Saturday, September 03, 2016

Soundtrack September: Klax

Game: Klax (1990)
Platform: NES*
Composers: LX Rudis & Dave O'Riva

* Klax was released for multiple home formats as well as the arcade, but this entry is about the unique music from the Nintendo Entertainment System version in particular.



In early 1989 Atari Games read the writing on the wall. The writing said, in essence: You're about to lose your legal battle with Nintendo over your NES port of Tetris. Sure enough, in the summer of that year, Tengen (Atari's home console game brand) would be compelled to recall and destroy thousands of Tetris cartridges.

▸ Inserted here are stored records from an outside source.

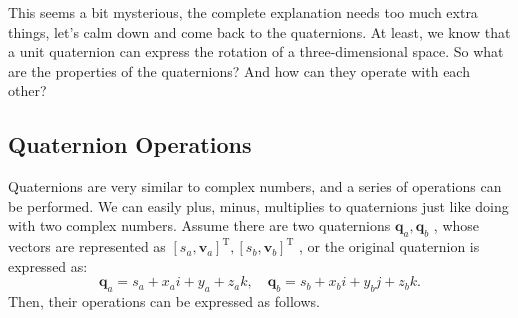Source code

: This seems a bit mysterious, the complete explanation needs too much extra things, let's calm down and come back to the quaternions. At least, we know that a unit quaternion can express the rotation of a three-dimensional space. So what are the properties of the quaternions? And how can they operate with each other?

\subsection{Quaternion Operations}

Quaternions are very similar to complex numbers, and a series of operations can be performed. We can easily plus, minus, multiplies to quaternions just like doing with two complex numbers. Assume there are two quaternions $ \mathbf{q}_a, \mathbf{q}_b $ , whose vectors are represented as $ [s_a, \mathbf {v}_a]^ \mathrm {T}, [s_b, \mathbf{v}_b]^ \mathrm {T} $ , or the original quaternion is expressed as:
\[
\mathbf{q} _a = s_a + x_ai + y_a + z_ak, \quad  \mathbf {q} _b = s_b + x_bi + y_bj + z_bk.
\]
Then, their operations can be expressed as follows.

In anticipation of this inevitability, Atari set forth to carve out its own slice of the puzzle game market, this time in the arcade, with the tile-stacking game Klax, which was released in February of 1990. The game's attract demo boldly announced that "IT IS THE NINETIES AND THERE IS TIME FOR...[cut to gigantic title screen]." The unique slogan, along with hip visual and sound design (the game reacted to player achievements with samples of what sounds like a Valley girl cooing her approval) made an arcade spectacle out of what was, at its core, a Tetris wannabe without much to it.

The success of the arcade machine, however, was just the prologue to the story of the soundtrack I want to highlight. Atari followed up in quick order by releasing home console ports of the game through Tengen, placing Alex "Lx" Rudis and Dave O'Riva in charge of the music for the NES and Lynx ports. The two musicians fancied themselves a unit and called themselves BugSuk.

Seeking to emulate the speed metal that their co-workers on the programming team were listening to at work, Rudis and O'Riva pushed the boundaries of what 8-bit music was "supposed to sound like," creating a brand of industrial noise that would never be duplicated in any game. The Valley girl voice samples also found their way into the NES port, creating a too-cool-for-school sonic attitude that would be more memorable than the tile-stacking gameplay.